The old-growth trees at the Lost Forty SNA, our next stop, are survivors, too. Incorrectly surveyed as a lake in the cadastral survey that marked out our country into townships and sections, the area was overlooked by timber companies who had no interest in what appeared on maps to be water. Ignored and overlooked, these trees kept growing until a re-survey in 1960 corrected the error. Now the forest is protected, and a walk among the tall, tall pines is like a walk back in time.

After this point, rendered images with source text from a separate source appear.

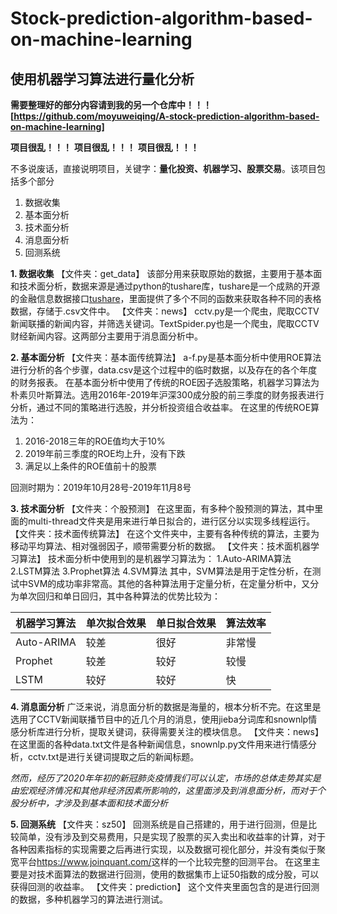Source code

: # Stock-prediction-algorithm-based-on-machine-learning
## 使用机器学习算法进行量化分析
**需要整理好的部分内容请到我的另一个仓库中！！！[https://github.com/moyuweiqing/A-stock-prediction-algorithm-based-on-machine-learning]**

**项目很乱！！！**
**项目很乱！！！**
**项目很乱！！！**

不多说废话，直接说明项目，关键字：**量化投资、机器学习、股票交易**。该项目包括多个部分
1. 数据收集
2. 基本面分析
3. 技术面分析
4. 消息面分析
5. 回测系统


**1. 数据收集**
【文件夹：get_data】
该部分用来获取原始的数据，主要用于基本面和技术面分析，数据来源是通过python的tushare库，tushare是一个成熟的开源的金融信息数据接口[tushare](http://tushare.org)，里面提供了多个不同的函数来获取各种不同的表格数据，存储于.csv文件中。
【文件夹：news】
cctv.py是一个爬虫，爬取CCTV新闻联播的新闻内容，并筛选关键词。TextSpider.py也是一个爬虫，爬取CCTV财经新闻内容。这两部分主要用于消息面分析中。

**2. 基本面分析**
【文件夹：基本面传统算法】
a-f.py是基本面分析中使用ROE算法进行分析的各个步骤，data.csv是这个过程中的临时数据，以及存在的各个年度的财务报表。
在基本面分析中使用了传统的ROE因子选股策略，机器学习算法为朴素贝叶斯算法。选用2016年-2019年沪深300成分股的前三季度的财务报表进行分析，通过不同的策略进行选股，并分析投资组合收益率。
在这里的传统ROE算法为：
1. 2016-2018三年的ROE值均大于10%
2. 2019年前三季度的ROE均上升，没有下跌
3. 满足以上条件的ROE值前十的股票

回测时期为：2019年10月28号-2019年11月8号

**3. 技术面分析**
【文件夹：个股预测】
在这里面，有多种个股预测的算法，其中里面的multi-thread文件夹是用来进行单日拟合的，进行区分以实现多线程运行。
【文件夹：技术面传统算法】
在这个文件夹中，主要有各种传统的算法，主要为移动平均算法、相对强弱因子，顺带需要分析的数据。
【文件夹：技术面机器学习算法】
技术面分析中使用到的是机器学习算法为：
1.Auto-ARIMA算法
2.LSTM算法
3.Prophet算法
4.SVM算法
其中，SVM算法是用于定性分析，在测试中SVM的成功率非常高。其他的各种算法用于定量分析，在定量分析中，又分为单次回归和单日回归，其中各种算法的优势比较为：

| 机器学习算法  | 单次拟合效果  | 单日拟合效果  | 算法效率  |
| ------------- | ------------- | ------------- | ------------- |
| Auto-ARIMA  | 较差  | 很好  | 非常慢  |
| Prophet  | 较差  | 较好  | 较慢  |
| LSTM  | 较好  | 较好  | 快  |

**4. 消息面分析**
广泛来说，消息面分析的数据是海量的，根本分析不完。在这里是选用了CCTV新闻联播节目中的近几个月的消息，使用jieba分词库和snownlp情感分析库进行分析，提取关键词，获得需要关注的模块信息。
【文件夹：news】
在这里面的各种data.txt文件是各种新闻信息，snownlp.py文件用来进行情感分析，cctv.txt是进行关键词提取之后的新闻标题。

*然而，经历了2020年年初的新冠肺炎疫情我们可以认定，市场的总体走势其实是由宏观经济情况和其他非经济因素所影响的，这里面涉及到消息面分析，而对于个股分析中，才涉及到基本面和技术面分析*

**5. 回测系统**
【文件夹：sz50】
回测系统是自己搭建的，用于进行回测，但是比较简单，没有涉及到交易费用，只是实现了股票的买入卖出和收益率的计算，对于各种因素指标的实现需要之后再进行实现，以及数据可视化部分，并没有类似于聚宽平台<https://www.joinquant.com/>这样的一个比较完整的回测平台。
在这里主要是对技术面算法的数据进行回测，使用的数据集市上证50指数的成分股，可以获得回测的收益率。
【文件夹：prediction】
这个文件夹里面包含的是进行回测的数据，多种机器学习的算法进行测试。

Winds swayed the treetops high overhead as we searched for striped coral-root, but here, too, it appeared that coralroot might be taking a pass on appearing above ground this year. We did see early coralroot, starflower, bluebead lily, bunchberry, gaywings, and rose twisted-stalk, along with a new-to-us orchid already in bud with two large round basal leaves. A consult with orchid books narrowed possibilities to two: either a hooker’s orchid or a large round-leaved orchid. Since the books informed us that the large round-leaved orchid bloomed in July and August while the hooker’s orchid bloomed in June and July, we tentatively named it as a hooker’s orchid. We’ll come back in a few weeks to see it blooming, but either way we’ve added a new orchid to our list of orchids we’ve seen.
The trip began with orchids and ended with orchids. In between, we saw flowers we’d hoped to see and flowers that surprised us, either by blooming or by not yet blooming. One of the joys of wildflower chasing—we never know for sure what we’ll see. But we know that, whatever we find (or don’t find), wildflower chasing fills up our hearts.